Construction Defect Disclosure Law Effective August 8, 2017

The Colorado Common Interest Ownership Act’s newest addition became effective August 8, 2017.  Colorado Revised Statute 38-33.3-303.5 (formerly HB 17-1279) was signed into law on May 23, 2017 and became effective this week.

The law requires homeowner association executive boards to satisfy new disclosure, meeting, and voting requirements before commencing an action against construction professionals under Colorado’s Construction Defect Action Reform Act (C.R.S. 13-20-803, et seq.).

Before beginning a construction defect action (defined broadly as any civil action or arbitration proceeding for damages….against a construction professional..for damages or loss to…real or personal property or personal injury caused by a defect in the design or construction of an improvement to real property…”), the executive board of a common interest ownership community must “mail or deliver written notice” to each owner AND to each construction professional against whom the action is proposed.  The construction professional must also be provided separate notice advising of the owner’s meeting.

The notice must contain a description of the  nature of the construction defect action, which identifies the alleged defects with reasonable specificity, the relief sought, a good-faith estimate of the benefits and risks involved, and any other pertinent information, including

Presumably, the notice of owner’s meeting would give the construction professional time to prepare a presentation, propose repair, or offer a monetary settlement to be made at the meeting.

Vague laundry lists of defects have been the norm in construction defect notices of claim and lists of defect.  While the new law could result in early notice and more full disclosure, there is no mechanism allowing the construction professional an inspection or to obtain greater detail and the new law lacks a strong enforcement mechanism.

The advisory notices need not be sent to any construction professionals identified after the first advisory notice is mailed, so construction professionals with discreet scopes of work may be left out in early stages.

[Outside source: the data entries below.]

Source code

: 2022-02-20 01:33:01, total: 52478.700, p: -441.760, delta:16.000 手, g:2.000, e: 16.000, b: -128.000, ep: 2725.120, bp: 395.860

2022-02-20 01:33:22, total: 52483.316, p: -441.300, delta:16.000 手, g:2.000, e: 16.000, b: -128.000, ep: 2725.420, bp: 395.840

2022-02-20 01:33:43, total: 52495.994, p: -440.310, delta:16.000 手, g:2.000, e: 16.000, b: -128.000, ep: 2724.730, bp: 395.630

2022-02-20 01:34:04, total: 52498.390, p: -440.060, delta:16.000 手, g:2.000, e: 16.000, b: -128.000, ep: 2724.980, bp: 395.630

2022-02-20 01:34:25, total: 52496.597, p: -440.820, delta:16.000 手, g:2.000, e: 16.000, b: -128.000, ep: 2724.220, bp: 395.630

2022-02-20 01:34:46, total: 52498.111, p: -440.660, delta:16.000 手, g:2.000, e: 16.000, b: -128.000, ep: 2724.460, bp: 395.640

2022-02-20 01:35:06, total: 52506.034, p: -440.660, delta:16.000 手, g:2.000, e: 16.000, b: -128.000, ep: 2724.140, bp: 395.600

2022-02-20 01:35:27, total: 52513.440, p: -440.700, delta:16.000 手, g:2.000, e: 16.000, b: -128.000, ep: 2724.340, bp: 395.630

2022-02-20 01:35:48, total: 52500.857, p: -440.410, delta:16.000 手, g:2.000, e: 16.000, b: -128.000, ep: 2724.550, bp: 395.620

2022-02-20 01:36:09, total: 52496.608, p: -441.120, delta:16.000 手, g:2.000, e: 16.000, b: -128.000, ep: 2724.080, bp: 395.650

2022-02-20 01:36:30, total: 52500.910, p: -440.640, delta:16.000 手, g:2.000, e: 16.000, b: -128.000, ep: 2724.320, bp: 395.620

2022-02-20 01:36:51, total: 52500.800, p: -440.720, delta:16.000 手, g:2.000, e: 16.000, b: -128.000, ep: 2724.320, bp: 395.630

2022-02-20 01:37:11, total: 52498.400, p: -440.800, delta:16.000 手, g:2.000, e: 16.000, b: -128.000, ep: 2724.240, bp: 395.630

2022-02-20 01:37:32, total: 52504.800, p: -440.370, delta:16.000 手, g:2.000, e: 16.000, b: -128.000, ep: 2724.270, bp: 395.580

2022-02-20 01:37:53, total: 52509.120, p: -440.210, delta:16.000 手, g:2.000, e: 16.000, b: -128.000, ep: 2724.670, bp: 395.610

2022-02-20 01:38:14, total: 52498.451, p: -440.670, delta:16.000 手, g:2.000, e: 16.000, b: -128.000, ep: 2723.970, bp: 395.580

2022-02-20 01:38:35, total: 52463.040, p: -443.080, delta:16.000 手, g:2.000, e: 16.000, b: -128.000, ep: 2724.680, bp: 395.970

As a practical matter, the new laws timing requirements may not provide construction professionals sufficient time to truly prepare a response to the allegations, much less rally the support of its insurance carrier and legal counsel before the owner’s meeting.  While there are benefits to open dialogue, construction professionals should participate in any owner meetings with caution: the association will clearly have retained counsel and has litigation on its mind; statements and presentations could be used as later evidence in a lawsuit; and early participation without the approval or involvement of your insurance carrier may also have coverage implications.

 

Out for Summer

capitol_vd_bobashThe First Regular Session of the Seventy-first General Assembly is Out for Summer having adjourned May 10, 2017, so it seemed an appropriate time to recap Construction Defect Reform across the State.

This session again saw an ambitious batch of Construction Defect reform bills – six in in fact. Both the Speaker of the House and President of the Senate highlighted reform in their opening speeches.  The bills ranged from defining “construction defect” to early allocation of costs among defendant litigants.

However, the only bill to garner enough support to make it to the Governor’s desk was HB 17-1279.  The bill requires that, before the executive board of a unit owners’ association (HOA) in a common interest community brings suit against a developer or builder on behalf of unit owners, the board must: Notify all unit owners and the developer or builder against whom the lawsuit is being considered; Call a meeting at which the executive board and the developer or builder will have an opportunity to present relevant facts and arguments; and Obtain the approval of a majority of the unit owners after giving them detailed disclosures about the lawsuit and its potential costs and benefits.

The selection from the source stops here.